* **What is being asked**
Take the entries below and print, exactly, the stretch from the line containing "This project showcased" through the line containing "- [Overview](#overview)", both included.

* **Exercise data**

= Beginning of Section =

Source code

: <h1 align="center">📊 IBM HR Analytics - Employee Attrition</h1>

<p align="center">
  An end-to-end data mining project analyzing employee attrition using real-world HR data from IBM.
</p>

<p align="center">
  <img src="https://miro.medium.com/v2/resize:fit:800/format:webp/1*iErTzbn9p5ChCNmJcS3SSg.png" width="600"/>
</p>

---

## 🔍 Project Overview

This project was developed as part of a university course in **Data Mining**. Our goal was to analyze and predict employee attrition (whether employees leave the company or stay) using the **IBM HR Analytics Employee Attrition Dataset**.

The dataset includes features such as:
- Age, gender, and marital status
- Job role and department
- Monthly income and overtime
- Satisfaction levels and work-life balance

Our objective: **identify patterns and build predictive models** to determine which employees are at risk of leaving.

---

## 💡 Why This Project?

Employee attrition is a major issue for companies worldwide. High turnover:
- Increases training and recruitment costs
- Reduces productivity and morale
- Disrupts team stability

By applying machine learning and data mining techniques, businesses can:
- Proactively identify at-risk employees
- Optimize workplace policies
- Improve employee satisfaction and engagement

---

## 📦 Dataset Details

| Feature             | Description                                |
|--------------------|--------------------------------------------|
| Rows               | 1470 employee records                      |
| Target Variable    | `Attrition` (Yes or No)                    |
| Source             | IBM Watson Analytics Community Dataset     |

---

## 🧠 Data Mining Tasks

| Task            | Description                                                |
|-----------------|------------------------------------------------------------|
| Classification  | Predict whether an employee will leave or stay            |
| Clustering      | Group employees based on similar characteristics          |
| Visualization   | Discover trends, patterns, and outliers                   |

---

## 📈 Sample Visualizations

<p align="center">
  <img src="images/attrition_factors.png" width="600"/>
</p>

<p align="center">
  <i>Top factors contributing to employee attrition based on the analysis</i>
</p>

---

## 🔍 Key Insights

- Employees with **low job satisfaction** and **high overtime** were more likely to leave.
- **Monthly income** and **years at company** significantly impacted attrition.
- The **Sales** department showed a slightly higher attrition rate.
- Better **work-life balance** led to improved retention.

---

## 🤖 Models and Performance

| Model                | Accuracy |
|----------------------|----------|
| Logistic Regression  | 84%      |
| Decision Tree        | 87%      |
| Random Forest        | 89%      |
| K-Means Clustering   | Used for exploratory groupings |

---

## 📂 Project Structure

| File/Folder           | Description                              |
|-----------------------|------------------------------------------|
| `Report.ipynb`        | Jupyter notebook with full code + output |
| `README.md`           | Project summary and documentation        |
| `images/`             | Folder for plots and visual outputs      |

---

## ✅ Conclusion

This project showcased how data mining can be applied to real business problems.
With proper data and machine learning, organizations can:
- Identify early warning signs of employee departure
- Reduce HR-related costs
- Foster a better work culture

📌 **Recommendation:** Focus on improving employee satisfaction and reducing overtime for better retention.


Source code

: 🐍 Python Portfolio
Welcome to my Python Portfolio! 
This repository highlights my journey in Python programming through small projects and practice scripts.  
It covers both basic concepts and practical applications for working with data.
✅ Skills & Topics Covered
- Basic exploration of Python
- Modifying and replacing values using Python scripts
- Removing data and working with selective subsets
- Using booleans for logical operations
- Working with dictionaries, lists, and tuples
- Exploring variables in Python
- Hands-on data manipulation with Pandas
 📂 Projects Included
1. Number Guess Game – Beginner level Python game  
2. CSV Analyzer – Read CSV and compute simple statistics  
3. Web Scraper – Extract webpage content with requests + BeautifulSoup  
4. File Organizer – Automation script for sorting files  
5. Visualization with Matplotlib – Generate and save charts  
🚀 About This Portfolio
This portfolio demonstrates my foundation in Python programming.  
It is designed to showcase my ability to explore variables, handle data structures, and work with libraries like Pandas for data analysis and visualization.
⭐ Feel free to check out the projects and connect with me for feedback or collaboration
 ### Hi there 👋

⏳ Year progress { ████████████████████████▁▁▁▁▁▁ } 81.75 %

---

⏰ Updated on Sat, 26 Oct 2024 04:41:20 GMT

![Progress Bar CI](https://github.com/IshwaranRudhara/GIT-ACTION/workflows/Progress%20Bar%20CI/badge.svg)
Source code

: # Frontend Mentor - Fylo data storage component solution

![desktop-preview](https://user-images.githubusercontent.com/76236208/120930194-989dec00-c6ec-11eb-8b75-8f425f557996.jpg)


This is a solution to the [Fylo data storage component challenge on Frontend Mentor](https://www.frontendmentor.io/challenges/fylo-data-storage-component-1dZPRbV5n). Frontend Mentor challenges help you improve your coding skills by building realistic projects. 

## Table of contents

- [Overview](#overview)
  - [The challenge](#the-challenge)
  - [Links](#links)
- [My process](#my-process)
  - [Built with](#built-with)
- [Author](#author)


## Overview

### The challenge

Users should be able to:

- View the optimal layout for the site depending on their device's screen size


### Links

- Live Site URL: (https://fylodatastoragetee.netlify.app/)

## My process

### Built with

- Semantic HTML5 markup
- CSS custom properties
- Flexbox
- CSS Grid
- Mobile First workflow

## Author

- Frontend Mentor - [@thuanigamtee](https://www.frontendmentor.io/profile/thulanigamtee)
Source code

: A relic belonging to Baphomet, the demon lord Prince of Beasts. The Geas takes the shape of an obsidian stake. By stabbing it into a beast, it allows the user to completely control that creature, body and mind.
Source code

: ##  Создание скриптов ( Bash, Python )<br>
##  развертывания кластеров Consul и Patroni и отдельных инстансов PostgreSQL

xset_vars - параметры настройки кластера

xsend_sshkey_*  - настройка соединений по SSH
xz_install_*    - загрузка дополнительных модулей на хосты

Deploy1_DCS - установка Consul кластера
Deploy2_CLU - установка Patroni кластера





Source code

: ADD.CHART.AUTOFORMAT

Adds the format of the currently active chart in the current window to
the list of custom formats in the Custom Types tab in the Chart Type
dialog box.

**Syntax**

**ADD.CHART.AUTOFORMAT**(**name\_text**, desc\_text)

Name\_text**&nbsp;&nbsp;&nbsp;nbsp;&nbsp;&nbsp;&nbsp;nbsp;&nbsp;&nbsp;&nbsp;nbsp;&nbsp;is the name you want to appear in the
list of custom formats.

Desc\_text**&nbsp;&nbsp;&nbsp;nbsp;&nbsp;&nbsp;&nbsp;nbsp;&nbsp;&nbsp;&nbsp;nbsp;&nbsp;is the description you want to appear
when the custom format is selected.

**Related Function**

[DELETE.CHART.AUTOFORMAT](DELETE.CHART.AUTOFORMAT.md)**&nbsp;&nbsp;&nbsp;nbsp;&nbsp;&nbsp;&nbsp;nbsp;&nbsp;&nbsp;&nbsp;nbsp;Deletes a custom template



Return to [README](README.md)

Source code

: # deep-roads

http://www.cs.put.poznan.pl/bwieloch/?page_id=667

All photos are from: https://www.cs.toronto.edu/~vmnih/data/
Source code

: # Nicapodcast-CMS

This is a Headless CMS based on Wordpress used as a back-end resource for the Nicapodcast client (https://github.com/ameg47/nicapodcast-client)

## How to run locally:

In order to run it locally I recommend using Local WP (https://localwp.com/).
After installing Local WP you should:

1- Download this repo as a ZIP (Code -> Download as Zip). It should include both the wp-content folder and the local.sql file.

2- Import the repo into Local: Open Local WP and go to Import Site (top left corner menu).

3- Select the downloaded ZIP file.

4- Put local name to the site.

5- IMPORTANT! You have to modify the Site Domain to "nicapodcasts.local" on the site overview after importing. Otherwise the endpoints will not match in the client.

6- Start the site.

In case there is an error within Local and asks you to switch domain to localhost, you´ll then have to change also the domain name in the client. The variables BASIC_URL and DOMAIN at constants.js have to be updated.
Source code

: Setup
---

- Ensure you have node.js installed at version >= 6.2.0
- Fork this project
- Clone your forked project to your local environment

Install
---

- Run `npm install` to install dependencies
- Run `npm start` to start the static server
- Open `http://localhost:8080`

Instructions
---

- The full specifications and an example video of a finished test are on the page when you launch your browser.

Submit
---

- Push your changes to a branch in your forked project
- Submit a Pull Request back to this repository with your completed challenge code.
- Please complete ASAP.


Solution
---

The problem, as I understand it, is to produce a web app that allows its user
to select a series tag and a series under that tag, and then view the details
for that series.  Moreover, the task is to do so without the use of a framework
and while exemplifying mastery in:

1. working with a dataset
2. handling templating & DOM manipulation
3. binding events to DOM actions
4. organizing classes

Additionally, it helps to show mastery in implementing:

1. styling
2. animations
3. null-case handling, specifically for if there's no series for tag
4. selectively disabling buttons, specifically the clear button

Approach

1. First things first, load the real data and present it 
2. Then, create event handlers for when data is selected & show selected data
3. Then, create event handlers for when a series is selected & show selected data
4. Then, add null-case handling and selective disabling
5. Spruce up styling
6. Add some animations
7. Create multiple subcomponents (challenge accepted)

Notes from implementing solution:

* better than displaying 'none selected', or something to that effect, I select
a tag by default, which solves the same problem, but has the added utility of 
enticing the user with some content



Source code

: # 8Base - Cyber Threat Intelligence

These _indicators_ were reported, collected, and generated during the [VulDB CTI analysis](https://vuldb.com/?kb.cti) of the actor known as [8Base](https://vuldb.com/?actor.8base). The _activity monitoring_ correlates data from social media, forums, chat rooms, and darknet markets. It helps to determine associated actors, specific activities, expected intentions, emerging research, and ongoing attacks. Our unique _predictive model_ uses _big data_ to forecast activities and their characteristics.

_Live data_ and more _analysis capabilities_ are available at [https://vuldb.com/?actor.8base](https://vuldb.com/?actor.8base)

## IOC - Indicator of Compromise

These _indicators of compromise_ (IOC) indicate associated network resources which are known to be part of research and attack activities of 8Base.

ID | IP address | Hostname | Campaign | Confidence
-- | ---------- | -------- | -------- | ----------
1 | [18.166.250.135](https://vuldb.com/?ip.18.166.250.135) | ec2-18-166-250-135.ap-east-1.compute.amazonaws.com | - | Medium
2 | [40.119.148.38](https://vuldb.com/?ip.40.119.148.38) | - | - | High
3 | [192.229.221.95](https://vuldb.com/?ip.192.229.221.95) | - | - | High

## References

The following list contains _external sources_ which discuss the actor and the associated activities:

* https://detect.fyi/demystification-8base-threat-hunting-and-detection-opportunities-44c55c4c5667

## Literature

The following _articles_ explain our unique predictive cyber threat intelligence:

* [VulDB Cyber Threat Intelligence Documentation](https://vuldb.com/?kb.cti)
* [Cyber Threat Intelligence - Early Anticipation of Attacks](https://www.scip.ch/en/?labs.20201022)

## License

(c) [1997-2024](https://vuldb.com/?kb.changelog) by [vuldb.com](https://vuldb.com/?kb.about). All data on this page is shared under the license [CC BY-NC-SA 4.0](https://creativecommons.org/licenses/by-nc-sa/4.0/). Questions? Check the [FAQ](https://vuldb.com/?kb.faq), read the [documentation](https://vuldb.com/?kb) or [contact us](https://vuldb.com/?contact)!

= End of Section =

* **Answer to this exercise**
This project showcased how data mining can be applied to real business problems.
With proper data and machine learning, organizations can:
- Identify early warning signs of employee departure
- Reduce HR-related costs
- Foster a better work culture

📌 **Recommendation:** Focus on improving employee satisfaction and reducing overtime for better retention.


Source code

: 🐍 Python Portfolio
Welcome to my Python Portfolio! 
This repository highlights my journey in Python programming through small projects and practice scripts.  
It covers both basic concepts and practical applications for working with data.
✅ Skills & Topics Covered
- Basic exploration of Python
- Modifying and replacing values using Python scripts
- Removing data and working with selective subsets
- Using booleans for logical operations
- Working with dictionaries, lists, and tuples
- Exploring variables in Python
- Hands-on data manipulation with Pandas
 📂 Projects Included
1. Number Guess Game – Beginner level Python game  
2. CSV Analyzer – Read CSV and compute simple statistics  
3. Web Scraper – Extract webpage content with requests + BeautifulSoup  
4. File Organizer – Automation script for sorting files  
5. Visualization with Matplotlib – Generate and save charts  
🚀 About This Portfolio
This portfolio demonstrates my foundation in Python programming.  
It is designed to showcase my ability to explore variables, handle data structures, and work with libraries like Pandas for data analysis and visualization.
⭐ Feel free to check out the projects and connect with me for feedback or collaboration
 ### Hi there 👋

⏳ Year progress { ████████████████████████▁▁▁▁▁▁ } 81.75 %

---

⏰ Updated on Sat, 26 Oct 2024 04:41:20 GMT

![Progress Bar CI](https://github.com/IshwaranRudhara/GIT-ACTION/workflows/Progress%20Bar%20CI/badge.svg)
Source code

: # Frontend Mentor - Fylo data storage component solution

![desktop-preview](https://user-images.githubusercontent.com/76236208/120930194-989dec00-c6ec-11eb-8b75-8f425f557996.jpg)


This is a solution to the [Fylo data storage component challenge on Frontend Mentor](https://www.frontendmentor.io/challenges/fylo-data-storage-component-1dZPRbV5n). Frontend Mentor challenges help you improve your coding skills by building realistic projects. 

## Table of contents

- [Overview](#overview)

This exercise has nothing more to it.